Although the identification of such break in the chain of any deductions severely limits the scope to make substantial retrospective claims for underpaid holiday, it does not completely rule them out.
On 18 December 2014 draft regulations were laid before Parliament in an attempt to take action to protect businesses from the potentially damaging impact of large backdated claims. The proposed changes made to regulations under the Employment Rights Act 1996 will mean that claims to Employment Tribunals on this issue cannot stretch back further than 2 years.
Workers can still make claims under the existing arrangements for the next 6 months which will act as a transition period before the new rules come into force. The changes apply to claims made on or after 1 July 2015.
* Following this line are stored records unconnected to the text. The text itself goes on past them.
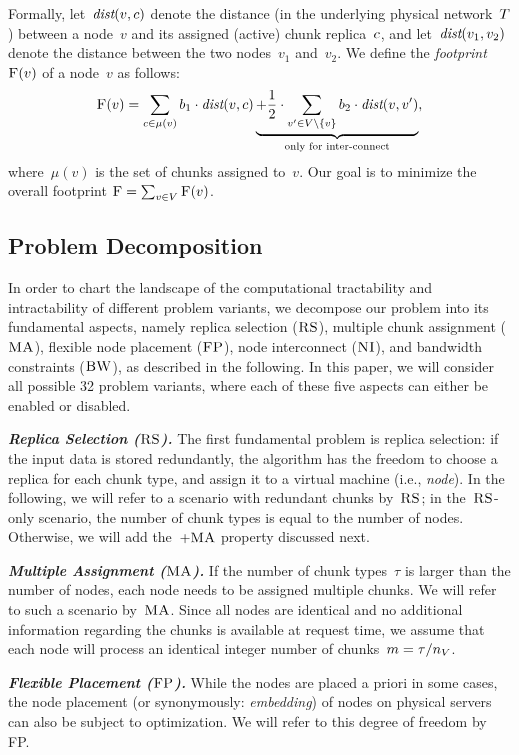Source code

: Formally, let~$\emph{dist}(v,c)$ denote the distance (in the underlying physical network~$T$) between a node~$v$ and
its assigned (active) chunk replica~$c$, and let~$\emph{dist}(v_1,v_2)$ denote the distance between the two nodes~$v_1$ and~$v_2$.
We define the \emph{footprint}~$\textsc{F}(v)$ of a node~$v$ as follows:
$$
\textsc{F}(v) = \sum_{c\in \mu(v)} b_1 \cdot \emph{dist}(v,c) \underbrace{+ \frac{1}{2} \cdot \sum_{v' \in V\setminus\{v\}} b_2 \cdot \emph{dist}(v,v')}_{\text{only for inter-connect}},
$$
 where~$\mu(v)$ is the set of chunks assigned to~$v$. Our goal is to minimize the overall footprint
$\textsc{F}=\sum_{v\in V} \textsc{F}(v)$.

\subsection{Problem Decomposition}

In order to chart the landscape of the computational tractability and intractability of different
problem variants, we decompose our problem into its fundamental aspects, namely replica selection
($\textsc{RS}$), multiple chunk assignment ($\textsc{MA}$), flexible node placement ($\textsc{FP}$), node interconnect ($\textsc{NI}$),
and bandwidth constraints ($\textsc{BW}$), as described in the following. 
In this paper, we will consider all possible 32 problem variants, where each of these five aspects
can either be enabled or disabled. 

\textbf{\emph{Replica Selection ($\textsc{RS}$).}} The first fundamental problem is replica selection:
if the input data is stored redundantly, the algorithm has the freedom to choose a replica
for each chunk type, and assign it to a virtual machine (i.e., \emph{node}).
In the following, we will refer to a scenario
with redundant chunks by~$\textsc{RS}$; in the~$\textsc{RS}$-only scenario, the number of chunk types
is equal to the number of nodes. Otherwise, we will add the~$+\textsc{MA}$ property discussed next.

\textbf{\emph{Multiple Assignment ($\textsc{MA}$).}}
If the number of chunk types~$\tau$ is larger than the number of nodes,
each node needs to be assigned multiple chunks. We will refer to such a scenario by~$\textsc{MA}$. 
Since all nodes are identical and no additional information regarding the chunks is available at request time, we assume that each node will process an identical integer number of chunks~$m = \tau / n_V$. 


\textbf{\emph{Flexible Placement ($\textsc{FP}$).}} %
While the nodes are placed a priori in some cases, the node placement (or
synonymously: \emph{embedding}) of nodes on physical servers can also be
subject to optimization. We will refer to this degree of freedom by FP.

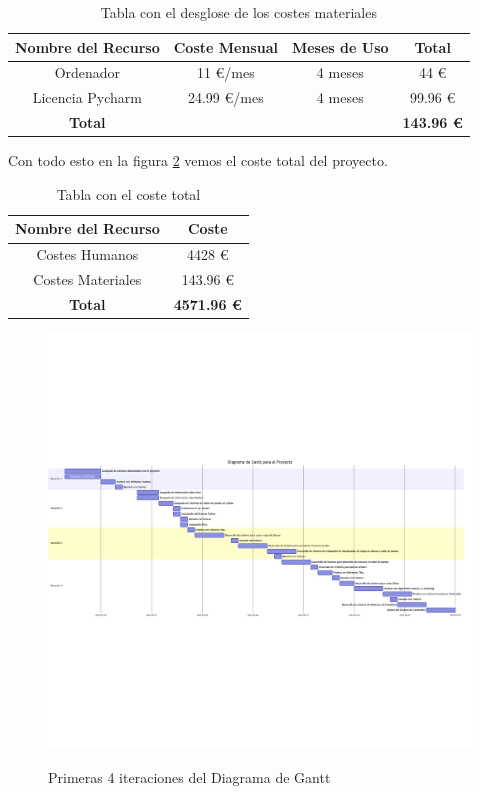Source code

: \begin{table}[hp!]
   \centering
  \begin{tabular}{c|c|c|c}
  \rowcolor{udcpink!25}
  \textbf{Nombre del Recurso} & \textbf{Coste Mensual} & \textbf{Meses de Uso} & \textbf{Total}\\\hline
  
  Ordenador & 11 €/mes & 4 meses & 44 € \\
  Licencia Pycharm & 24.99 €/mes & 4 meses & 99.96 € \\
  \textbf{Total}  & & & \textbf{143.96 €} \\
  \end{tabular}

  \caption{Tabla con el desglose de los costes materiales}
  \label{tabcospes}
\end{table}

Con todo esto en la figura \ref{tabcostot} vemos el coste total del proyecto.

\begin{table}[hp!]
   \centering
  \begin{tabular}{c|c}
  \rowcolor{udcpink!25}
  \textbf{Nombre del Recurso} & \textbf{Coste} \\\hline
  
  Costes Humanos & 4428 € \\
  Costes Materiales & 143.96 €  \\
  \textbf{Total}  &  \textbf{4571.96 €} \\
  \end{tabular}

  \caption{Tabla con el coste total}
  \label{tabcostot}
\end{table}


\begin{figure}[h]
\centering
\includegraphics[width=15cm]{imaxes/gantt1.png}
\label{fig:pointnetc}
\caption{Primeras 4 iteraciones del Diagrama de Gantt}
\end{figure}

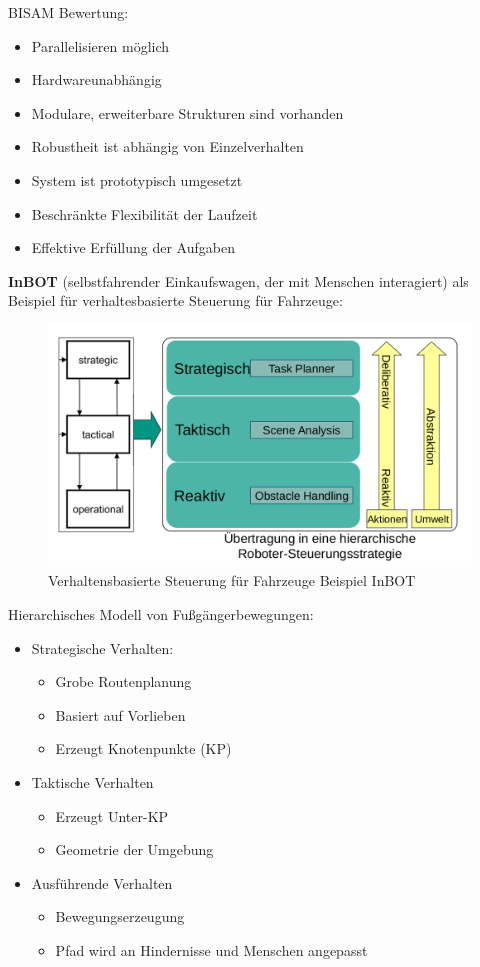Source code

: BISAM Bewertung:
\begin{itemize}
	\item Parallelisieren möglich
	\item Hardwareunabhängig
	\item Modulare, erweiterbare Strukturen sind vorhanden
	\item Robustheit ist abhängig von Einzelverhalten
	\item System ist prototypisch umgesetzt
	\item Beschränkte Flexibilität der Laufzeit
	\item Effektive Erfüllung der Aufgaben
\end{itemize}
\noindent
\textbf{InBOT} (selbstfahrender Einkaufswagen, der mit Menschen interagiert) als Beispiel für verhaltesbasierte Steuerung für Fahrzeuge:
\begin{figure}[h!]
	\includegraphics[width=\textwidth]{figures/inbot.png}
	\caption{Verhaltensbasierte Steuerung für Fahrzeuge Beispiel InBOT}
	\label{ch:08:fig:inbot}
\end{figure}
Hierarchisches Modell von Fußgängerbewegungen:
\begin{itemize}
	\item Strategische Verhalten:
	\begin{itemize}
		\item Grobe Routenplanung
		\item Basiert auf Vorlieben
		\item Erzeugt Knotenpunkte (KP)
	\end{itemize}
	\item Taktische Verhalten
	\begin{itemize}
		\item Erzeugt Unter-KP
		\item Geometrie der Umgebung
	\end{itemize}
	\item Ausführende Verhalten
	\begin{itemize}
		\item Bewegungserzeugung
		\item Pfad wird an Hindernisse und Menschen angepasst
	\end{itemize}
\end{itemize}

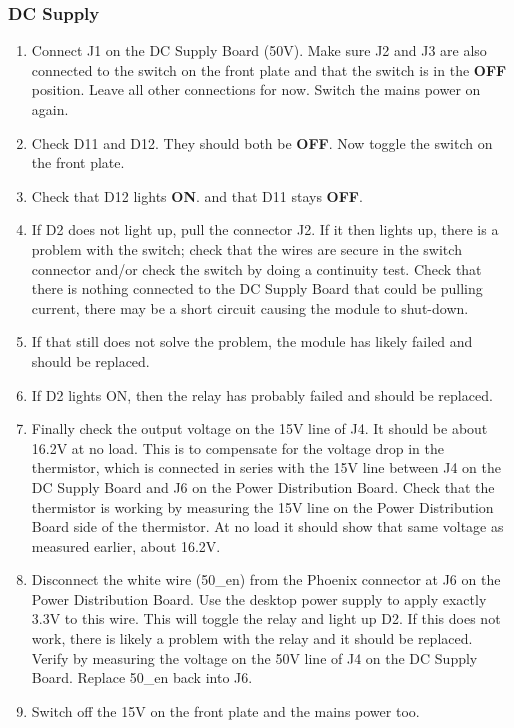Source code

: \subsubsection{DC Supply}

\begin{enumerate}
	\item Connect J1 on the DC Supply Board (50V). Make sure J2 and J3 are also connected to the switch on the front plate and that the switch is in the \textbf{OFF} position. Leave all other connections for now. Switch the mains power on again.
	\item Check D11 and D12. They should both be \textbf{OFF}. Now toggle the switch on the front plate.
	\item Check that D12 lights \textbf{ON}. and that D11 stays \textbf{OFF}.
	\item If D2 does not light up, pull the connector J2. If it then lights up, there is a problem with the switch; check that the wires are secure in the switch connector and/or check the switch by doing a continuity test. Check that there is nothing connected to the DC Supply Board that could be pulling current, there may be a short circuit causing the module to shut-down.
	\item If that still does not solve the problem, the module has likely failed and should be replaced.
	\item If D2 lights ON, then the relay has probably failed and should be replaced.
	\item Finally check the output voltage on the 15V line of J4. It should be about 16.2V at no load. This is to compensate for the voltage drop in the thermistor, which is connected in series with the 15V line between J4 on the DC Supply Board and J6 on the Power Distribution Board. Check that the thermistor is working by measuring the 15V line on the Power Distribution Board side of the thermistor. At no load it should show that same voltage as measured earlier, about 16.2V.
	\item Disconnect the white wire (50\_en) from the Phoenix connector at J6 on the Power Distribution Board. Use the desktop power supply to apply exactly 3.3V to this wire. This will toggle the relay and light up D2. If this does not work, there is likely a problem with the relay and it should be replaced. Verify by measuring the voltage on the 50V line of J4 on the DC Supply Board. Replace 50\_en back into J6.
	\item Switch off the 15V on the front plate and the mains power too.
\end{enumerate}

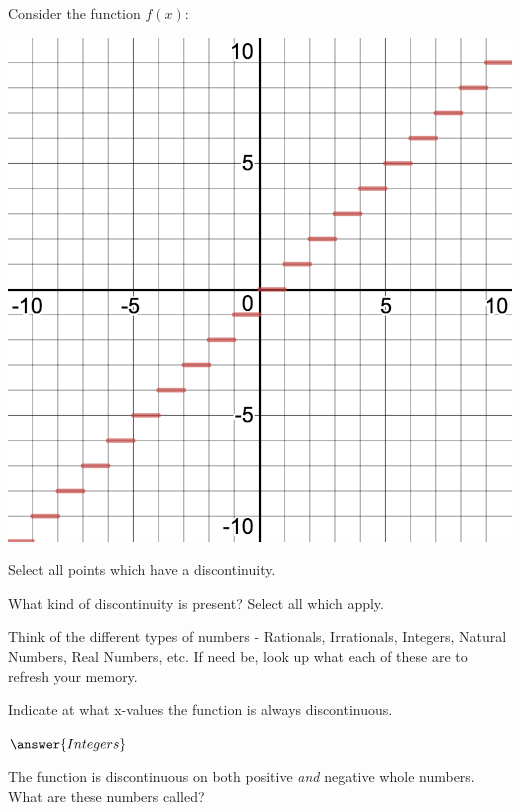 \documentclass{ximera}
\begin{document}
\begin{question}
Consider the function $f(x)$:
\begin{image}
\includegraphics{continuity6}
\end{image}
Select all points which have a discontinuity.

\begin{selectAll}
\end{selectAll}

What kind of discontinuity is present? Select all which apply.

\begin{selectAll}
\end{selectAll}

\begin{hint}
Think of the different types of numbers - Rationals, Irrationals, Integers, Natural Numbers, Real Numbers, etc. If need be, look up what each of these are to refresh your memory.
\end{hint}
Indicate at what x-values the function is always discontinuous.

$\answer{Integers}$
\begin{feedback}
The function is discontinuous on both positive \textit{and} negative whole numbers. What are these numbers called?
\end{feedback}
\end{question}
\end{document}

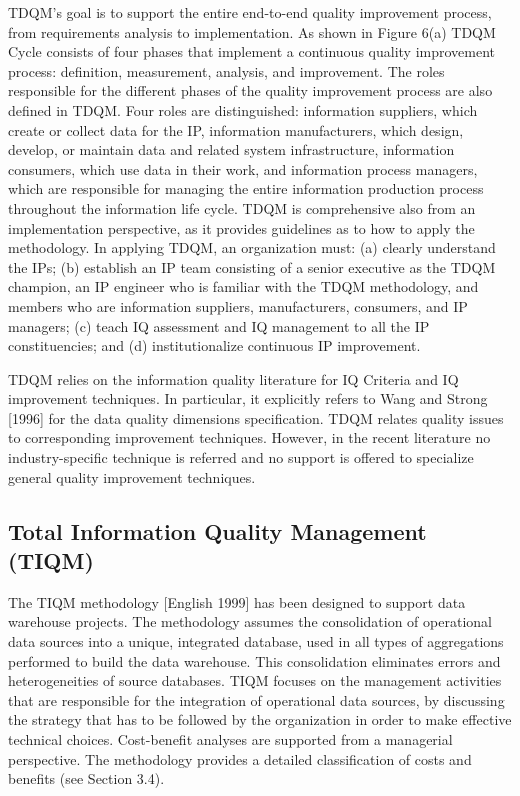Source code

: \documentclass[pdftex,english,oribibl]{llncs}
\begin{document}
    TDQM’s goal is to support the entire end-to-end quality improvement process, from requirements analysis to implementation.
    As shown in Figure 6(a) TDQM Cycle consists of four phases that implement a continuous quality improvement process: definition, measurement, analysis, and improvement.
    The roles responsible for the different phases of the quality improvement process are also defined in TDQM.
    Four roles are distinguished: information suppliers, which create or collect data for the IP, information manufacturers, which design, develop, or maintain data and related system infrastructure, information consumers, which use data in their work, and information process managers, which are responsible for managing the entire information production process throughout the information life cycle.
    TDQM is comprehensive also from an implementation perspective, as it provides guidelines as to how to apply the methodology.
    In applying TDQM, an organization must:
    (a) clearly understand the IPs;
    (b) establish an IP team consisting of a senior executive as the TDQM champion, an IP engineer who is familiar with the TDQM methodology, and members who are information suppliers, manufacturers, consumers, and IP managers;
    (c) teach IQ assessment and IQ management to all the IP constituencies; and
    (d) institutionalize continuous IP improvement.

    TDQM relies on the information quality literature for IQ Criteria and IQ improvement techniques.
    In particular, it explicitly refers to Wang and Strong [1996] for the data quality dimensions specification.
    TDQM relates quality issues to corresponding improvement techniques.
    However, in the recent literature no industry-specific technique is referred and no support is offered to specialize general quality improvement techniques.


    \subsection{Total Information Quality Management (TIQM)}

    The TIQM methodology [English 1999] has been designed to support data warehouse projects. The methodology assumes the consolidation of operational data sources into a unique, integrated database, used in all types of aggregations performed to build the data warehouse. This consolidation eliminates errors and heterogeneities of source databases. TIQM focuses on the management activities that are responsible for the integration of operational data sources, by discussing the strategy that has to be followed by the organization in order to make effective technical choices. Cost-benefit analyses are supported from a managerial perspective. The methodology provides a detailed classification of costs and benefits (see Section 3.4).
\end{document}
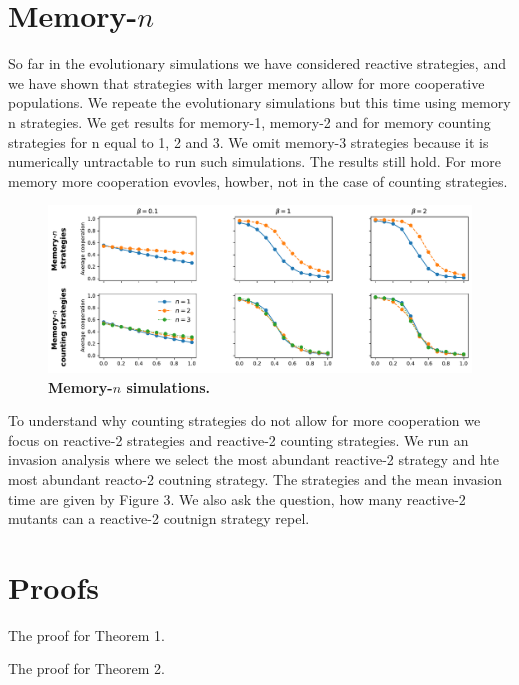 \documentclass[11pt]{article}
\theoremstyle{plainCl1}
\theoremstyle{plainCl2}
\begin{document}
\newpage

\section{Memory-$n$}

So far in the evolutionary simulations we have considered reactive strategies,
and we have shown that strategies with larger memory allow for more cooperative
populations. We repeate the evolutionary simulations but this time using memory
n strategies. We get results for memory-1, memory-2 and for memory counting
strategies for n equal to 1, 2 and 3. We omit memory-3 strategies because it
is numerically untractable to run such simulations. The results still hold.
For more memory more cooperation evovles, howber, not in the case of counting
strategies.

\begin{figure}[t]
  \centering
  \includegraphics[width=\textwidth]{../../figures/siFigMemorySim.pdf}
  \caption{
  \textbf{Memory-$n$ simulations.}}
\end{figure}


To understand why counting strategies do not allow for more cooperation we focus
on reactive-2 strategies and reactive-2 counting strategies. We run an invasion
analysis where we select the most abundant reactive-2 strategy and hte most
abundant reacto-2 coutning strategy. The strategies and the mean invasion
time are given by Figure 3. We also ask the question, how many reactive-2
mutants can a reactive-2 coutnign strategy repel.

\section{Proofs}

The proof for Theorem 1.

The proof for Theorem 2.
\end{document}
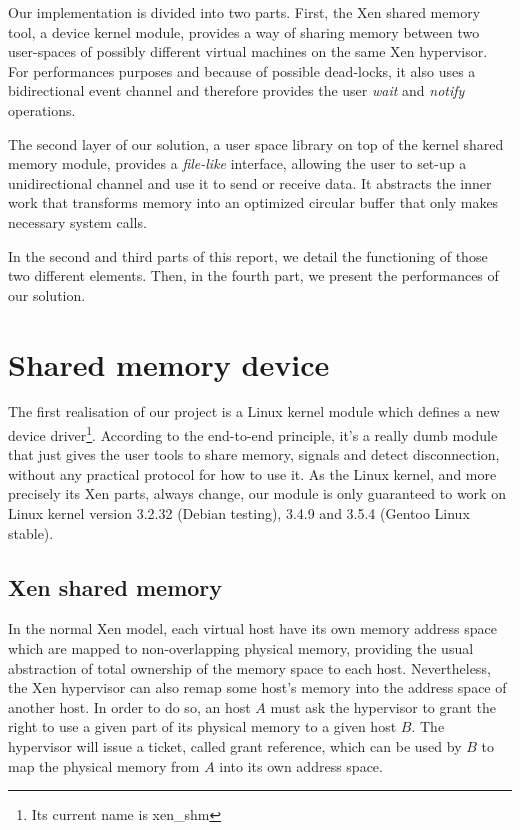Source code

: \documentclass[journal]{IEEEtran}
\begin{document}


Our implementation is divided into two parts. First, the Xen shared memory tool, a device kernel module, provides a way of sharing memory between two user-spaces of possibly different virtual machines on the same Xen hypervisor. For performances purposes and because of possible dead-locks, it also uses a bidirectional event channel and therefore provides the user \emph{wait} and \emph{notify} operations.

The second layer of our solution, a user space library on top of the kernel shared memory module, provides a \emph{file-like} interface, allowing the user to set-up a unidirectional channel and use it to send or receive data. It abstracts the inner work that transforms memory into an optimized circular buffer that only makes necessary system calls.

In the second and third parts of this report, we detail the functioning of those two different elements. Then, in the fourth part, we present the performances of our solution. 

\section{Shared memory device}

The first realisation of our project is a Linux kernel module which defines a new device driver\footnote{Its current name is xen\_shm}.
According to the end-to-end principle, it's a really dumb module that just gives the user tools to share memory, signals and detect disconnection, without any practical protocol for how to use it.
As the Linux kernel, and more precisely its Xen parts, always change, our module is only guaranteed to work on Linux kernel version 3.2.32 (Debian testing), 3.4.9 and 3.5.4 (Gentoo Linux stable).

\subsection{Xen shared memory}
\label{xen_shared_memory}

In the normal Xen model, each virtual host have its own memory address space which are mapped to non-overlapping physical memory, providing the usual abstraction of total ownership of the memory space to each host. Nevertheless, the Xen hypervisor can also remap some host's memory into the address space of another host. In order to do so, an host $A$ must ask the hypervisor to grant the right to use a given part of its physical memory to a given host $B$. The hypervisor will issue a ticket, called grant reference, which can be used by $B$ to map the physical memory from $A$ into its own address space.
\end{document}
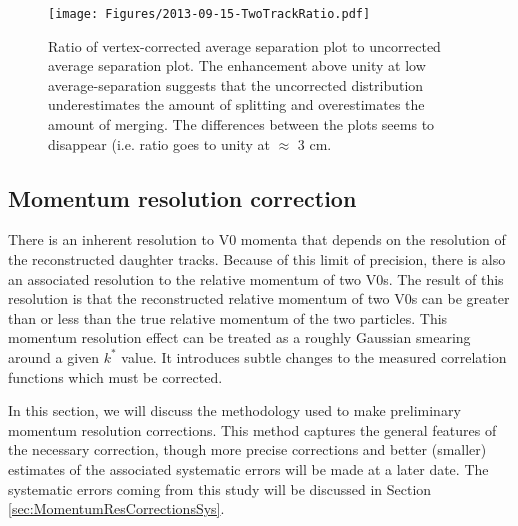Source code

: \begin{figure}[hbtp]
\texttt{[image: Figures/2013-09-15-TwoTrackRatio.pdf]}
\caption[Ratio of corrected/uncorrected average-separation distributions]{Ratio of vertex-corrected average separation plot to uncorrected average separation plot.  
The enhancement above unity at low average-separation suggests that the uncorrected distribution underestimates the amount of splitting and overestimates the amount of merging. 
The differences between the plots seems to disappear (i.e. ratio goes to unity at $\approx$ 3 cm.}
\label{fig:TwoTrackRatio}
\end{figure}

\subsection{Momentum resolution correction}
\label{sec:MomentumResCorrection}

There is an inherent resolution to V0 momenta that depends on the resolution of the reconstructed daughter tracks.  
Because of this limit of precision, there is also an associated resolution to the relative momentum of two V0s.  
The result of this resolution is that the reconstructed relative momentum of two V0s can be greater than or less than the true relative momentum of the two particles.  
This momentum resolution effect can be treated as a roughly Gaussian smearing around a given $k^*$ value.  
It introduces subtle changes to the measured correlation functions which must be corrected.

In this section, we will discuss the methodology used to make preliminary momentum resolution corrections. 
This method captures the general features of the necessary correction, though more precise corrections and better (smaller) estimates of the associated systematic errors will be made at a later date.  
The systematic errors coming from this study will be discussed in Section \ref{sec:MomentumResCorrectionsSys}.

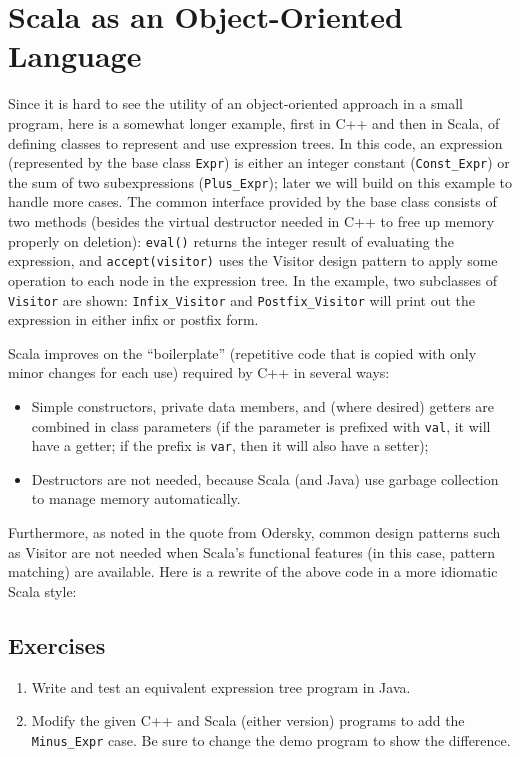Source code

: \documentclass[11pt]{article}
\begin{document}
\section{Scala as an Object-Oriented Language}
Since it is hard to see the utility of an object-oriented approach
in a small program, here is a somewhat longer example, first in C++
and then in Scala, of defining classes to represent and use expression
trees. In this code, an expression (represented by the base class
\verb|Expr|) is either an integer constant (\verb|Const_Expr|) or
the sum of two subexpressions (\verb|Plus_Expr|); later we will
build on this example to handle more cases. The common interface
provided by the base class consists of two methods (besides the
virtual destructor needed in C++ to free up memory properly on
deletion): \verb|eval()| returns the integer result of evaluating
the expression, and \verb|accept(visitor)| uses the Visitor design
pattern to apply some operation to each node in the expression tree.
In the example, two subclasses of \verb|Visitor| are shown:
\verb|Infix_Visitor| and \verb|Postfix_Visitor| will print out the
expression in either infix or postfix form.

Scala improves on the ``boilerplate'' (repetitive code that is
copied with only minor changes for each use) required by C++ in
several ways:
\begin{itemize}
\item Simple constructors, private data members, and (where desired)
getters are combined in class parameters (if the parameter is
prefixed with \verb|val|, it will have a getter; if the prefix is
\verb|var|, then it will also have a setter);
\item Destructors are not needed, because Scala (and Java) use
garbage collection to manage memory automatically.
\end{itemize}
Furthermore, as noted in the quote from Odersky, common design
patterns such as Visitor are not needed when Scala's functional
features (in this case, pattern matching) are available. Here is a
rewrite of the above code in a more idiomatic Scala style:

\subsection*{Exercises}
\begin{enumerate}
  \item Write and test an equivalent expression tree program in Java.
  \item Modify the given C++ and Scala (either version) programs to
  add the \verb|Minus_Expr| case. Be sure to change the demo program
  to show the difference.
\end{enumerate}
\end{document}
It appears that the two-year limit will apply to holiday pay and deductions from wages claims.
Previous European cases had already made clear that regular payments which are "intrinsically linked" to work carried out must form part of holiday pay (eg allowances paid to pilots for time spent flying, and monthly commissions received by sales people).
The ruling of Bear Scotland has, however, left a number of unanswered questions, which make it difficult for employers to assess whether or not they are affected and what action to take now.
Those employers who operate a settled pattern of work and who regularly require workers to work overtime may want to take steps now to include this element in the calculation of future holiday pay, and also to look back over the last 3 months' holidays and pay a supplement if there have been any underpayments of holiday pay in that period. Where there is irregular ad hoc voluntary overtime, arguably such amounts are not required to be included in the calculation. The cautious and administratively simpler approach will be to treat all leave the same, whether it forms part of the first 20 days, the extra 8 days or any additional contractual holiday, but that will have cost implications.
Also, it is unclear what the correct reference period is in order to achieve a representative average of the overtime payments to be calculated. It has been suggested that a 12 month period will be appropriate.
This article is for general guidance only. It provides useful information in a concise form. Action should not be taken without obtaining specific legal advice.